• _What you have to do_
Filter the lines below, keeping each one that holds "your".

* * * *

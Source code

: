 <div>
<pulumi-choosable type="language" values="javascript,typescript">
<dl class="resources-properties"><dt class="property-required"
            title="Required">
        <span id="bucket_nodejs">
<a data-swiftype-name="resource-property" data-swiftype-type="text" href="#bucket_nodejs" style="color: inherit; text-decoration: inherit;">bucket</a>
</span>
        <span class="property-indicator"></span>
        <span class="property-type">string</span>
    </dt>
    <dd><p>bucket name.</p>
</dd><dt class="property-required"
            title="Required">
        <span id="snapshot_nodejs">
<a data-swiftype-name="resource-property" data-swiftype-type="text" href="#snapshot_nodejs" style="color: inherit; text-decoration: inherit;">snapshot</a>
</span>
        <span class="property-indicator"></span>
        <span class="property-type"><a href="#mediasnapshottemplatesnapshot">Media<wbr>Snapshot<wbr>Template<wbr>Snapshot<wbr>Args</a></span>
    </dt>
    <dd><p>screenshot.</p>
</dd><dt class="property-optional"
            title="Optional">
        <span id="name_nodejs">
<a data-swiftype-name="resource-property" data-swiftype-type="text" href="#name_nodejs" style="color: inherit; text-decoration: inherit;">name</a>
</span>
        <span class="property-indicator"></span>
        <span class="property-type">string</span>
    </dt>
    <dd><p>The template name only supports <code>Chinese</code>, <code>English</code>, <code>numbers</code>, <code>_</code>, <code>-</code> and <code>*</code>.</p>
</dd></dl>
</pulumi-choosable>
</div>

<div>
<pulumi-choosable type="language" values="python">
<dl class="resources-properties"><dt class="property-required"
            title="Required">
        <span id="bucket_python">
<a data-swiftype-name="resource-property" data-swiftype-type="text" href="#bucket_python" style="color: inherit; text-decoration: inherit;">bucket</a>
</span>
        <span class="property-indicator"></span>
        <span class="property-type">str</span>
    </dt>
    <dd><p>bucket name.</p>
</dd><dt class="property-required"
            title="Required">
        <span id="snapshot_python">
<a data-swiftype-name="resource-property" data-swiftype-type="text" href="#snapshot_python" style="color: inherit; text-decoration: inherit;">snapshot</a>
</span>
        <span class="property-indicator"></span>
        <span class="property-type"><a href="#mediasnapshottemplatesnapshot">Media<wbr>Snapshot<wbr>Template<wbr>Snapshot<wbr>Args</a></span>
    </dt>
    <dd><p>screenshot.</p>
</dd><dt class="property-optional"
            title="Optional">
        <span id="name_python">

* * * *

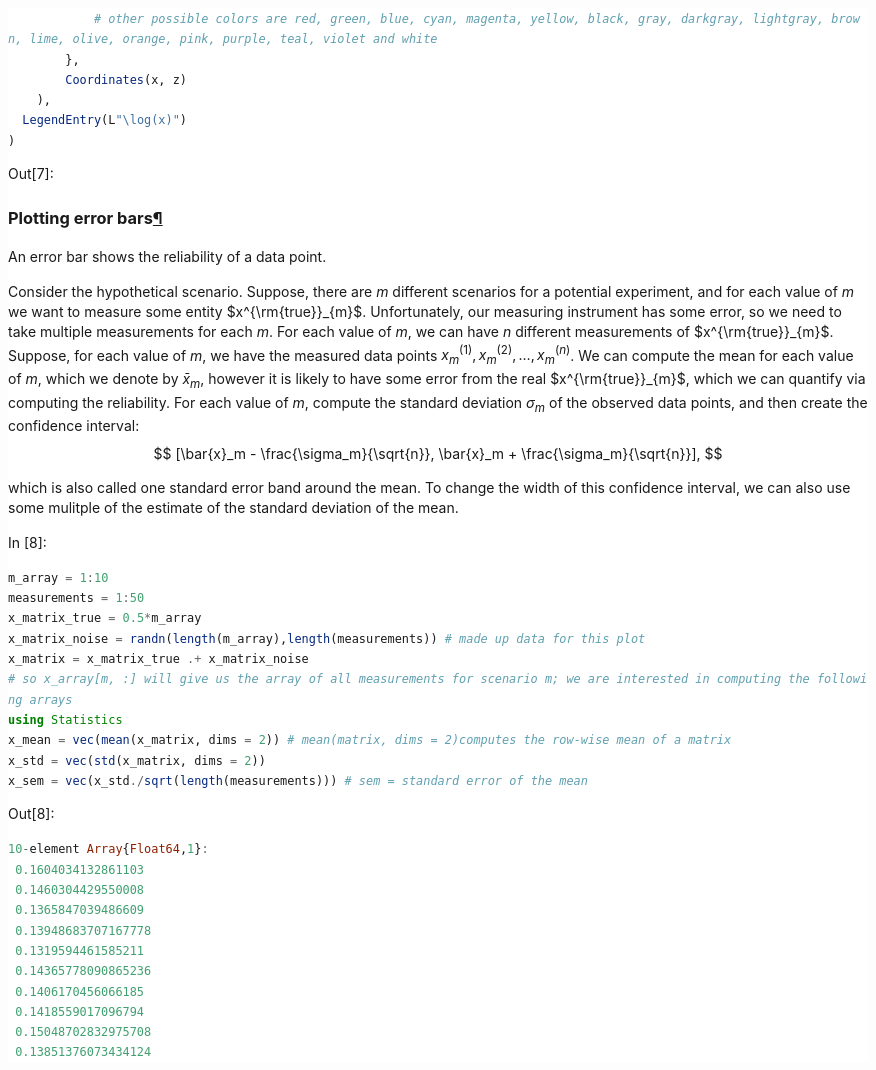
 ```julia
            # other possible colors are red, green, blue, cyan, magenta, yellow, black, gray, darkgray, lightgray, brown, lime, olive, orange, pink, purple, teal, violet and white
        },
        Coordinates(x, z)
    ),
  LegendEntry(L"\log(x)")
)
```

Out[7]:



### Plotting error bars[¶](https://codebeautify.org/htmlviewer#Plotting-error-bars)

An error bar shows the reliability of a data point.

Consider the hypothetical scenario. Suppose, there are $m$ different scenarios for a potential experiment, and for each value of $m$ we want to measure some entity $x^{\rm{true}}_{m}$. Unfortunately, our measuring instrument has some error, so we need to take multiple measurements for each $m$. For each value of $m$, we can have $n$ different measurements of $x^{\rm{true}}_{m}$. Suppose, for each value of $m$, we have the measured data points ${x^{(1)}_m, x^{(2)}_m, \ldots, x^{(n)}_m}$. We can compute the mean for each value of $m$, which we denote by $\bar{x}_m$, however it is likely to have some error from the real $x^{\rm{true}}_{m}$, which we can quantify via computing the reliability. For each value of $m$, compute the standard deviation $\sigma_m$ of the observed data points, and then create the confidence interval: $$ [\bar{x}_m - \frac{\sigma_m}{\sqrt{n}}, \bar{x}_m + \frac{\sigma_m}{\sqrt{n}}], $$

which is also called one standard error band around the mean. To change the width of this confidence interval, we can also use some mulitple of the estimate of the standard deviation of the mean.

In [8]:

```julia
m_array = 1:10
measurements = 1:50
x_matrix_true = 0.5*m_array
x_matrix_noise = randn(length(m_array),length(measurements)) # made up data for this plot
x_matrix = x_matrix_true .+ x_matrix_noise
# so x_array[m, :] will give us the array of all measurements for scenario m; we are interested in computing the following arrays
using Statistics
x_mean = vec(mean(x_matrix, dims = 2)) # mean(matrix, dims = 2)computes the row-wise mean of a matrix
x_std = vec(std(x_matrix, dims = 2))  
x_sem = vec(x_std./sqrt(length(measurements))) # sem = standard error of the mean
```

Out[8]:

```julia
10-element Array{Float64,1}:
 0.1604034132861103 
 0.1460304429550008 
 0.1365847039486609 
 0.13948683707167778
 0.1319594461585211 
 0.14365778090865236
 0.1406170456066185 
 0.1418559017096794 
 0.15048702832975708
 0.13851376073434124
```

* * * *

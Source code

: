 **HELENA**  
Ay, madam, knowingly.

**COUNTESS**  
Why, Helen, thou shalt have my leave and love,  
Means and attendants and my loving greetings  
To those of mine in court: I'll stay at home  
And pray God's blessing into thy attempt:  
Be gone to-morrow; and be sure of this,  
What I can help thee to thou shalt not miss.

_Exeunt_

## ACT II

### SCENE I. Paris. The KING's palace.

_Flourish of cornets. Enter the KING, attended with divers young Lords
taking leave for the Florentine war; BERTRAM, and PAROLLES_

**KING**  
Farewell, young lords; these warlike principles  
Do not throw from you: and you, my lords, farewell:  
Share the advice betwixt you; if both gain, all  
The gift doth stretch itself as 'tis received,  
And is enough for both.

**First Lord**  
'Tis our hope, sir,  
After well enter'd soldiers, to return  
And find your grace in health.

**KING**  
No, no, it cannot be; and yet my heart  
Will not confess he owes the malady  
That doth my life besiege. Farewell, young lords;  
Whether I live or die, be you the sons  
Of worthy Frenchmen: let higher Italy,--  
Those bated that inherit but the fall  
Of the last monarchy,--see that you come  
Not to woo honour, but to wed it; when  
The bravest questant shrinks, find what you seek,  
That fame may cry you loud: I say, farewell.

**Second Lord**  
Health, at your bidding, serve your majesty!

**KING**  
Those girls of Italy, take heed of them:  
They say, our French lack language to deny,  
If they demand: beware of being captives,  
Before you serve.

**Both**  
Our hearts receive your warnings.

* * * *

• _Result_
And find your grace in health.
Health, at your bidding, serve your majesty!
Our hearts receive your warnings.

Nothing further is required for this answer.